[BUG]: using `typing.Optional` on a column in `DataFrameModel` with `polars`
jjfantini opened this issue · comments
Describe the bug
There is an error in making a column optional in the DataFrameModel
to validate a PolarsDataType
object.
- [x ] I have checked that this issue has not already been reported.
- [x ] I have confirmed this bug exists on the latest version of pandera.
Code Sample, a copy-pastable example
from typing import Optional
import pandera.polars as pa
import polars as pl
class ModelWithChecks(pa.DataFrameModel):
a: int
b: str
c: Optional[float]
date: pl.Date
valid_lf = pl.LazyFrame(
{
"a": pl.Series([1, 2, 3], dtype=pl.Int64),
"b": ["d", "e", "f"],
# "c": [0.0, 0.6, 1],
"date": pl.date_range(
start=datetime.date(2021, 1, 1),
end=datetime.date(2021, 1, 3),
eager=True,
),
}
)
ModelWithChecks.validate(valid_lf, lazy=True).collect()
Bug I got:
---------------------------------------------------------------------------
ColumnNotFoundError Traceback (most recent call last)
Cell In[83], [line 27](vscode-notebook-cell:?execution_count=83&line=27)
[10](vscode-notebook-cell:?execution_count=83&line=10) date: pl.Date
[13](vscode-notebook-cell:?execution_count=83&line=13) valid_lf = pl.LazyFrame(
[14](vscode-notebook-cell:?execution_count=83&line=14) {
[15](vscode-notebook-cell:?execution_count=83&line=15) "a": pl.Series([1, 2, 3], dtype=pl.Int64),
(...)
[23](vscode-notebook-cell:?execution_count=83&line=23) }
[24](vscode-notebook-cell:?execution_count=83&line=24) )
---> [27](vscode-notebook-cell:?execution_count=83&line=27) ModelWithChecks.validate(valid_lf, lazy=True).collect()
File [c:\Users\jjfan\github\humblFINANCE-org\humbldata\menv\Lib\site-packages\pandera\api\dataframe\model.py:270](file:///C:/Users/jjfan/github/humblFINANCE-org/humbldata/menv/Lib/site-packages/pandera/api/dataframe/model.py:270), in DataFrameModel.validate(cls, check_obj, head, tail, sample, random_state, lazy, inplace)

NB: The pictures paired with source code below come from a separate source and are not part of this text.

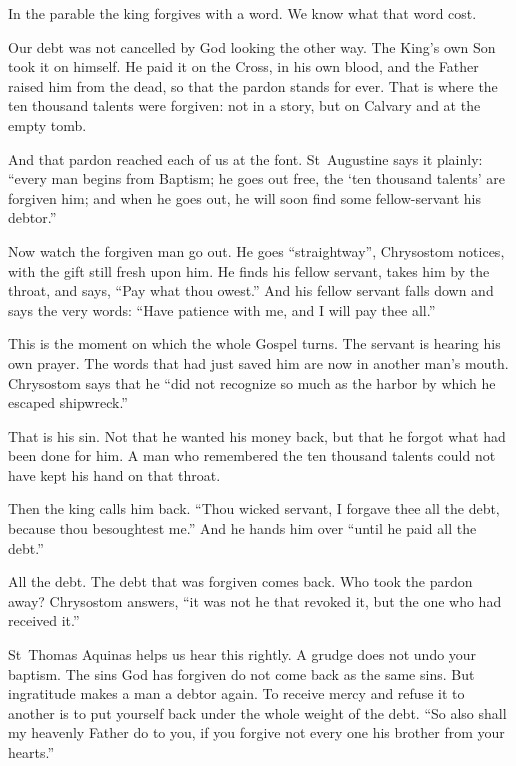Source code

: \medskip

In the parable the king forgives with a word. We know what that word cost.

Our debt was not cancelled by God looking the other way. The King's own Son
took it on himself. He paid it on the Cross, in his own blood, and the Father
raised him from the dead, so that the pardon stands for ever. That is where
the ten thousand talents were forgiven: not in a story, but on Calvary and at
the empty tomb.

And that pardon reached each of us at the font. St~Augustine says it plainly:
``every man begins from Baptism; he goes out free, the `ten thousand talents'
are forgiven him; and when he goes out, he will soon find some fellow-servant
his debtor.''

\medskip

Now watch the forgiven man go out. He goes ``straightway'', Chrysostom notices, with the gift still fresh upon
him. He finds his fellow servant, takes him by the throat, and says, ``Pay what
thou owest.'' And his fellow servant falls down and says the very words: ``Have
patience with me, and I will pay thee all.''

This is the moment on which the whole Gospel turns. The servant is hearing his
own prayer. The words that had just saved him are now in another man's mouth.
Chrysostom says that he ``did not recognize so much as the harbor by which he
escaped shipwreck.''

That is his sin. Not that he wanted his money back, but that he forgot what
had been done for him. A man who remembered the ten thousand talents could not
have kept his hand on that throat.

\medskip

Then the king calls him back. ``Thou wicked servant, I forgave thee all the
debt, because thou besoughtest me.'' And he hands him over ``until he paid all
the debt.''

All the debt. The debt that was forgiven comes back. Who took the pardon away?
Chrysostom answers, ``it was not he that revoked it, but the one who had
received it.''

St~Thomas Aquinas helps us hear this rightly. A grudge does not
undo your baptism. The sins God has forgiven do not come back as the same sins.
But ingratitude makes a man a debtor again. To receive mercy and refuse it to
another is to put yourself back under the whole weight of the debt. ``So also
shall my heavenly Father do to you, if you forgive not every one his brother
from your hearts.''

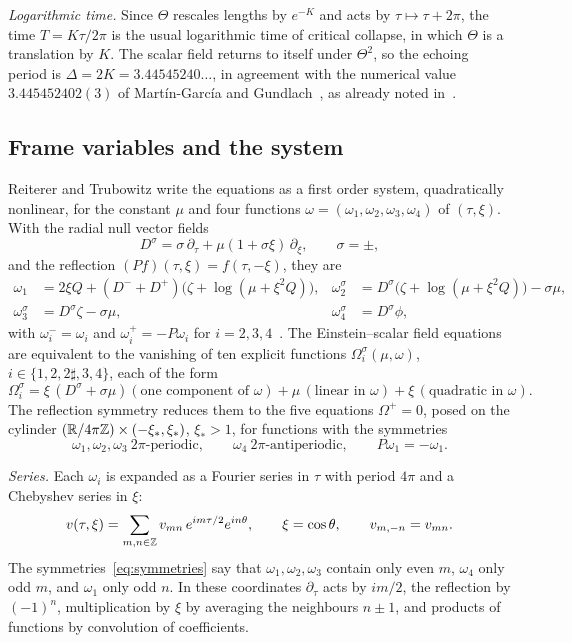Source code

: \emph{Logarithmic time.} Since $\Theta$ rescales lengths by $e^{-K}$ and acts by $\tau\mapsto\tau+2\pi$,
the time $T=K\tau/2\pi$ is the usual logarithmic time of critical collapse, in which $\Theta$ is a
translation by $K$. The scalar field returns to itself under $\Theta^2$, so the echoing period is
$\Delta=2K=3.44545240\ldots$, in agreement with the numerical value $3.445452402(3)$ of
Mart\'in-Garc\'ia and Gundlach~\cite{MartinGarciaGundlach2003}, as already noted in~\cite{RT2019}.

\subsection{Frame variables and the system}\label{sec:setting-system}

Reiterer and Trubowitz write the equations as a first order system, quadratically nonlinear, for the
constant $\mu$ and four functions $\omega=(\omega_1,\omega_2,\omega_3,\omega_4)$ of $(\tau,\xi)$. With the
radial null vector fields
\[
  D^\sigma=\sigma\,\partial_\tau+\mu(1+\sigma\xi)\,\partial_\xi,\qquad\sigma=\pm,
\]
and the reflection $(Pf)(\tau,\xi)=f(\tau,-\xi)$, they are
\begin{equation}\label{eq:omega}
\begin{aligned}
  \omega_1&=2\xi Q+(D^-+D^+)\big(\zeta+\log(\mu+\xi^2Q)\big),&
  \omega_2^\sigma&=D^\sigma\big(\zeta+\log(\mu+\xi^2Q)\big)-\sigma\mu,\\
  \omega_3^\sigma&=D^\sigma\zeta-\sigma\mu,&
  \omega_4^\sigma&=D^\sigma\phi,
\end{aligned}
\end{equation}
with $\omega_i^-=\omega_i$ and $\omega_i^+=-P\omega_i$ for $i=2,3,4$~\cite[\S2]{RT2019}. The
Einstein--scalar field equations are equivalent to the vanishing of ten explicit functions
$\Omega_i^\sigma(\mu,\omega)$, $i\in\{1,2,2\sharp,3,4\}$, each of the form
\[
  \Omega_i^\sigma=\xi\,(D^\sigma+\sigma\mu)(\text{one component of }\omega)
  +\mu\,(\text{linear in }\omega)+\xi\,(\text{quadratic in }\omega).
\]
The reflection symmetry reduces them to the five equations $\Omega^+=0$, posed on the cylinder
$(\R/4\pi\Z)\times(-\xi_*,\xi_*)$, $\xi_*>1$, for functions with the symmetries
\begin{equation}\label{eq:symmetries}
  \omega_1,\omega_2,\omega_3\ \text{$2\pi$-periodic},\qquad \omega_4\ \text{$2\pi$-antiperiodic},\qquad
  P\omega_1=-\omega_1.
\end{equation}

\emph{Series.} Each $\omega_i$ is expanded as a Fourier series in $\tau$ with period $4\pi$ and a
Chebyshev series in $\xi$:
\begin{equation}\label{eq:series}
  v(\tau,\xi)=\sum_{m,n\in\Z}v_{mn}\,e^{im\tau/2}e^{in\theta},\qquad \xi=\cos\theta,\qquad
  v_{m,-n}=v_{mn}.
\end{equation}
The symmetries~\eqref{eq:symmetries} say that $\omega_1,\omega_2,\omega_3$ contain only even $m$,
$\omega_4$ only odd $m$, and $\omega_1$ only odd $n$. In these coordinates $\partial_\tau$ acts by
$im/2$, the reflection by $(-1)^n$, multiplication by $\xi$ by averaging the neighbours $n\pm1$, and
products of functions by convolution of coefficients.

[255](file:///C:/Users/jjfan/github/humblFINANCE-org/humbldata/menv/Lib/site-packages/pandera/api/dataframe/model.py:255) @classmethod
[256](file:///C:/Users/jjfan/github/humblFINANCE-org/humbldata/menv/Lib/site-packages/pandera/api/dataframe/model.py:256) @docstring_substitution(validate_doc=BaseSchema.validate.__doc__)

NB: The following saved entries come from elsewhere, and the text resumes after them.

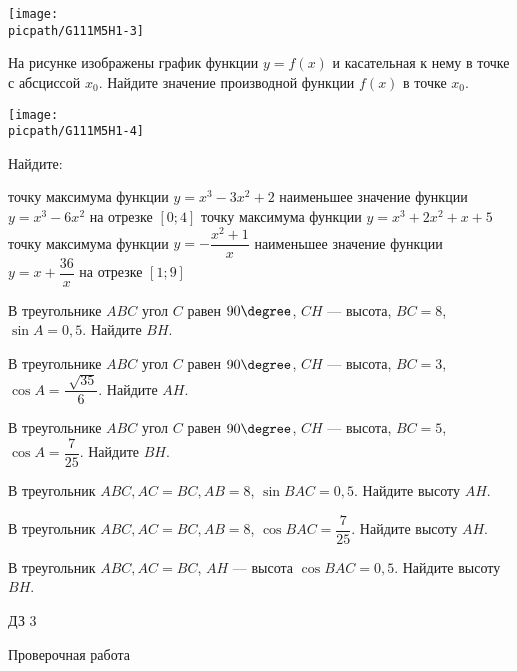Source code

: \begin{homework}[number=1]
\begin{listofex}
\begin{minipage}[t]{\picwidth}
			\texttt{[image: \\picpath/G111M5H1-3]}
		\end{minipage}
		\item
		\begin{minipage}[t]{\bodywidth}
			На рисунке изображены график функции \(y = f(x)\) и касательная к нему в точке с абсциссой \(x_0\). Найдите значение производной функции \(f(x)\) в точке \(x_0\).
		\end{minipage}
		\hspace{0.02\linewidth}
		\begin{minipage}[t]{\picwidth}
			\texttt{[image: \\picpath/G111M5H1-4]}
		\end{minipage}
		\item Найдите:
		\begin{itasks}[1]
			\task точку максимума функции \(y = x^3 - 3x^2 + 2\)
			\task наименьшее значение функции \(y = x^3 - 6x^2\) на отрезке \([0;4]\)
			\task точку максимума функции \(y = x^3 + 2x^2 + x + 5\)
			\task точку максимума функции \(y = -\dfrac{x^2+1}{x}\)
			\task наименьшее значение функции \(y = x + \dfrac{36}{x}\) на отрезке \([1;9]\)
		\end{itasks}
	\end{listofex}
\end{homework}

\begin{homework}[number=2]
	\begin{listofex}
		\item В треугольнике \(ABC\) угол \(C\) равен \(90 \degree \), \(CH\) --- высота, \(BC = 8\), \(\sin{A} = 0,5\). Найдите \(BH\).
		\item В треугольнике \(ABC\) угол \(C\) равен \(90 \degree \), \(CH\) --- высота, \(BC=3\), \(\cos{A} = \dfrac{\sqrt[]{35}}{6}\). Найдите \(AH\).
		\item В треугольнике \(ABC\) угол \(C\) равен \(90 \degree \), \(CH\) --- высота, \(BC=5\), \(\cos{A} = \dfrac{7}{25}\). Найдите \(BH\).
		\item В треугольник \(ABC, AC = BC, AB = 8\), \( \sin{BAC}= 0,5 \). Найдите высоту \(AH\).
		\item В треугольник \(ABC, AC = BC, AB = 8\), \( \cos{BAC}= \dfrac{7}{25} \). Найдите высоту \(AH\).
		\item В треугольник \(ABC, AC = BC\), \(AH\) --- высота \( \cos{BAC}= 0,5 \). Найдите высоту \(BH\).
	\end{listofex}
\end{homework}

\begin{homework}[number=3]
	\begin{listofex}
		\item ДЗ 3
	\end{listofex}
\end{homework}

\begin{exam}
	\begin{listofex}
		\item Проверочная работа
	\end{listofex}
\end{exam}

[257](file:///C:/Users/jjfan/github/humblFINANCE-org/humbldata/menv/Lib/site-packages/pandera/api/dataframe/model.py:257) def validate(
(...)
[265](file:///C:/Users/jjfan/github/humblFINANCE-org/humbldata/menv/Lib/site-packages/pandera/api/dataframe/model.py:265) inplace: bool = False,
[266](file:///C:/Users/jjfan/github/humblFINANCE-org/humbldata/menv/Lib/site-packages/pandera/api/dataframe/model.py:266) ) -> DataFrameBase[TDataFrameModel]:
[267](file:///C:/Users/jjfan/github/humblFINANCE-org/humbldata/menv/Lib/site-packages/pandera/api/dataframe/model.py:267) """%(validate_doc)s"""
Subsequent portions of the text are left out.